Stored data
● ● ●

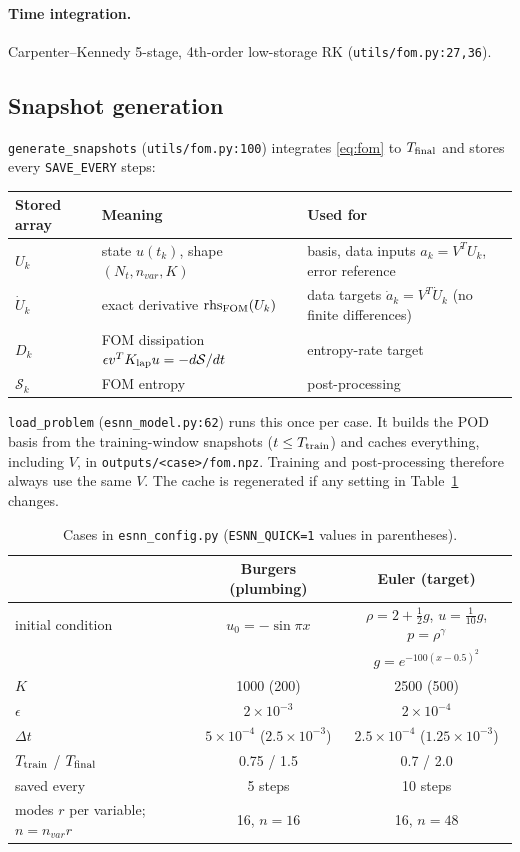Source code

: \documentclass[11pt,a4paper]{article}
\newcommand{\code}[1]{\texttt{\small #1}}
\newcommand{\Sc}{\mathcal S}
\begin{document}
\paragraph{Time integration.} Carpenter--Kennedy 5-stage, 4th-order low-storage RK (\code{utils/fom.py:27,36}).

\subsection{Snapshot generation}
\code{generate\_snapshots} (\code{utils/fom.py:100}) integrates \eqref{eq:fom} to $T_{\rm final}$ and stores every \code{SAVE\_EVERY} steps:
\begin{center}
\begin{tabular}{p{2.9cm}p{4.0cm}p{8.2cm}}
\toprule
Stored array & Meaning & Used for\\\midrule
$U_k$ & state $u(t_k)$, shape $(N_t,n_{var},K)$ & basis, data inputs $a_k=V^TU_k$, error reference\\
$\dot U_k$ & exact derivative $\mathrm{rhs}_{\rm FOM}(U_k)$ & data targets $\dot a_k=V^T\dot U_k$ (no finite differences)\\
$D_k$ & FOM dissipation $\epsilon v^TK_{\rm lap}u=-d\Sc/dt$ & entropy-rate target\\
$\Sc_k$ & FOM entropy & post-processing\\
\bottomrule
\end{tabular}
\end{center}
\noindent\code{load\_problem} (\code{esnn\_model.py:62}) runs this once per case. It builds the POD basis from the training-window snapshots ($t\le T_{\rm train}$) and caches everything, including $V$, in \code{outputs/<case>/fom.npz}. Training and post-processing therefore always use the same $V$. The cache is regenerated if any setting in Table~\ref{tab:cases} changes.

\begin{table}[h]\centering
\caption{Cases in \code{esnn\_config.py} (\code{ESNN\_QUICK=1} values in parentheses).}\label{tab:cases}
\begin{tabular}{lcc}
\toprule
& Burgers (plumbing) & Euler (target)\\\midrule
initial condition & $u_0=-\sin\pi x$ & $\rho=2+\tfrac12 g$, $u=\tfrac1{10}g$, $p=\rho^\gamma$\\
 & & $g=e^{-100(x-0.5)^2}$\\
$K$ & 1000 (200) & 2500 (500)\\
$\epsilon$ & $2\times10^{-3}$ & $2\times10^{-4}$\\
$\Delta t$ & $5\times10^{-4}$ ($2.5\times10^{-3}$) & $2.5\times10^{-4}$ ($1.25\times10^{-3}$)\\
$T_{\rm train}$ / $T_{\rm final}$ & 0.75 / 1.5 & 0.7 / 2.0\\
saved every & 5 steps & 10 steps\\
modes $r$ per variable; $n=n_{var}r$ & 16, $n=16$ & 16, $n=48$\\
\bottomrule
\end{tabular}
\end{table}
\end{document}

● ● ●

Exercise description. For each line above that holds the string "steps", provide a copy of that line.

Solution for this problem.
\code{generate\_snapshots} (\code{utils/fom.py:100}) integrates \eqref{eq:fom} to $T_{\rm final}$ and stores every \code{SAVE\_EVERY} steps:
saved every & 5 steps & 10 steps\\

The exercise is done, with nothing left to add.